» WHAT IS REQUIRED
The task calls for each record to be given again exactly.

* * * * * * *

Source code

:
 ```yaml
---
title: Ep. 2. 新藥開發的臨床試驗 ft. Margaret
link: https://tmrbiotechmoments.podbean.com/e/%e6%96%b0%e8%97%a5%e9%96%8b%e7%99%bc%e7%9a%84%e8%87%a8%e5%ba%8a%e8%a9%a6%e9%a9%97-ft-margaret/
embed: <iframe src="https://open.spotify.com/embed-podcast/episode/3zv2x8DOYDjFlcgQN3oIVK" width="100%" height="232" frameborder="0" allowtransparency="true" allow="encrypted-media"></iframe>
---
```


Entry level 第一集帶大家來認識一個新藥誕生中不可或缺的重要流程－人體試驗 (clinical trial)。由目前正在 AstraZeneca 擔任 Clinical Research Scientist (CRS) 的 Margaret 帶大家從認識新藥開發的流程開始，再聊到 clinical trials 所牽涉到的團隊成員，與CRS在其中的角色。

* * * * * * *

» EXPECTED OUTPUT
Source code

:
 ```yaml
---
title: Ep. 2. 新藥開發的臨床試驗 ft. Margaret
link: https://tmrbiotechmoments.podbean.com/e/%e6%96%b0%e8%97%a5%e9%96%8b%e7%99%bc%e7%9a%84%e8%87%a8%e5%ba%8a%e8%a9%a6%e9%a9%97-ft-margaret/
embed: <iframe src="https://open.spotify.com/embed-podcast/episode/3zv2x8DOYDjFlcgQN3oIVK" width="100%" height="232" frameborder="0" allowtransparency="true" allow="encrypted-media"></iframe>
---
```


Entry level 第一集帶大家來認識一個新藥誕生中不可或缺的重要流程－人體試驗 (clinical trial)。由目前正在 AstraZeneca 擔任 Clinical Research Scientist (CRS) 的 Margaret 帶大家從認識新藥開發的流程開始，再聊到 clinical trials 所牽涉到的團隊成員，與CRS在其中的角色。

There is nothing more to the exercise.